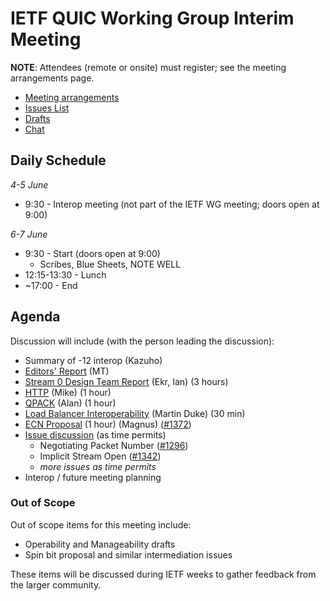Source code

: # IETF QUIC Working Group Interim Meeting

**NOTE**: Attendees (remote or onsite) must register; see the meeting arrangements page.

* [Meeting arrangements](https://github.com/quicwg/wg-materials/blob/master/interim-18-06/arrangements.md)
* [Issues List](https://github.com/quicwg/base-drafts/issues)
* [Drafts](https://github.com/quicwg/base-drafts)
* [Chat](xmpp:quic@jabber.ietf.org?join)

## Daily Schedule

_4-5 June_

* 9:30 - Interop meeting (not part of the IETF WG meeting; doors open at 9:00)

_6-7 June_

* 9:30 - Start (doors open at 9:00)
  * Scribes, Blue Sheets, NOTE WELL
* 12:15-13:30 - Lunch
* ~17:00 - End

## Agenda

Discussion will include (with the person leading the discussion):

* Summary of -12 interop (Kazuho)
* [Editors' Report](https://github.com/quicwg/wg-materials/blob/master/interim-18-06/editors.pdf) (MT)
* [Stream 0 Design Team Report](hhttps://docs.google.com/presentation/d/e/2PACX-1vRYFb378ohxIn42Dq9a7Y-FfTSo6fLLwgEIhmexGH4SlAkA_nVc_b0RB4Q7yUzWdc4GqjBmK3OC9QoC/pub?start=false&loop=false&delayms=3000&slide=id.p) (Ekr, Ian) (3 hours)
* [HTTP](https://github.com/quicwg/wg-materials/blob/master/interim-18-06/HTTP.pdf) (Mike) (1 hour)
* [QPACK](https://github.com/quicwg/wg-materials/blob/master/interim-18-06/qpack%20update%2006.18.pdf) (Alan) (1 hour)
* [Load Balancer Interoperability](https://github.com/quicwg/wg-materials/blob/master/interim-18-06/quic-load-balancers.pdf) (Martin Duke) (30 min)
* [ECN Proposal](https://github.com/quicwg/wg-materials/blob/master/interim-18-06/ECN%20for%20QUIC%20-%20interim-18-06.pdf) (1 hour) (Magnus) ([#1372](https://github.com/quicwg/base-drafts/pull/1372))
* [Issue discussion](https://docs.google.com/presentation/d/1VSpqQR941xo80hyNi10RQ6mksSpTjmbG3p9_v0a-CWk/present) (as time permits)
  * Negotiating Packet Number ([#1296](https://github.com/quicwg/base-drafts/pull/1296))
  * Implicit Stream Open ([#1342](https://github.com/quicwg/base-drafts/pull/1342))
  * _more issues as time permits_
* Interop / future meeting planning

### Out of Scope

Out of scope items for this meeting include:

* Operability and Manageability drafts
* Spin bit proposal and similar intermediation issues

These items will be discussed during IETF weeks to gather feedback from the larger community.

● Exercise aim
Return all the data exactly, and keep the pictures out.

● Result
Source code

: # IETF QUIC Working Group Interim Meeting

**NOTE**: Attendees (remote or onsite) must register; see the meeting arrangements page.

* [Meeting arrangements](https://github.com/quicwg/wg-materials/blob/master/interim-18-06/arrangements.md)
* [Issues List](https://github.com/quicwg/base-drafts/issues)
* [Drafts](https://github.com/quicwg/base-drafts)
* [Chat](xmpp:quic@jabber.ietf.org?join)

## Daily Schedule

_4-5 June_

* 9:30 - Interop meeting (not part of the IETF WG meeting; doors open at 9:00)

_6-7 June_

* 9:30 - Start (doors open at 9:00)
  * Scribes, Blue Sheets, NOTE WELL
* 12:15-13:30 - Lunch
* ~17:00 - End

## Agenda

Discussion will include (with the person leading the discussion):

* Summary of -12 interop (Kazuho)
* [Editors' Report](https://github.com/quicwg/wg-materials/blob/master/interim-18-06/editors.pdf) (MT)
* [Stream 0 Design Team Report](hhttps://docs.google.com/presentation/d/e/2PACX-1vRYFb378ohxIn42Dq9a7Y-FfTSo6fLLwgEIhmexGH4SlAkA_nVc_b0RB4Q7yUzWdc4GqjBmK3OC9QoC/pub?start=false&loop=false&delayms=3000&slide=id.p) (Ekr, Ian) (3 hours)
* [HTTP](https://github.com/quicwg/wg-materials/blob/master/interim-18-06/HTTP.pdf) (Mike) (1 hour)
* [QPACK](https://github.com/quicwg/wg-materials/blob/master/interim-18-06/qpack%20update%2006.18.pdf) (Alan) (1 hour)
* [Load Balancer Interoperability](https://github.com/quicwg/wg-materials/blob/master/interim-18-06/quic-load-balancers.pdf) (Martin Duke) (30 min)
* [ECN Proposal](https://github.com/quicwg/wg-materials/blob/master/interim-18-06/ECN%20for%20QUIC%20-%20interim-18-06.pdf) (1 hour) (Magnus) ([#1372](https://github.com/quicwg/base-drafts/pull/1372))
* [Issue discussion](https://docs.google.com/presentation/d/1VSpqQR941xo80hyNi10RQ6mksSpTjmbG3p9_v0a-CWk/present) (as time permits)
  * Negotiating Packet Number ([#1296](https://github.com/quicwg/base-drafts/pull/1296))
  * Implicit Stream Open ([#1342](https://github.com/quicwg/base-drafts/pull/1342))
  * _more issues as time permits_
* Interop / future meeting planning

### Out of Scope

Out of scope items for this meeting include:

* Operability and Manageability drafts
* Spin bit proposal and similar intermediation issues

These items will be discussed during IETF weeks to gather feedback from the larger community.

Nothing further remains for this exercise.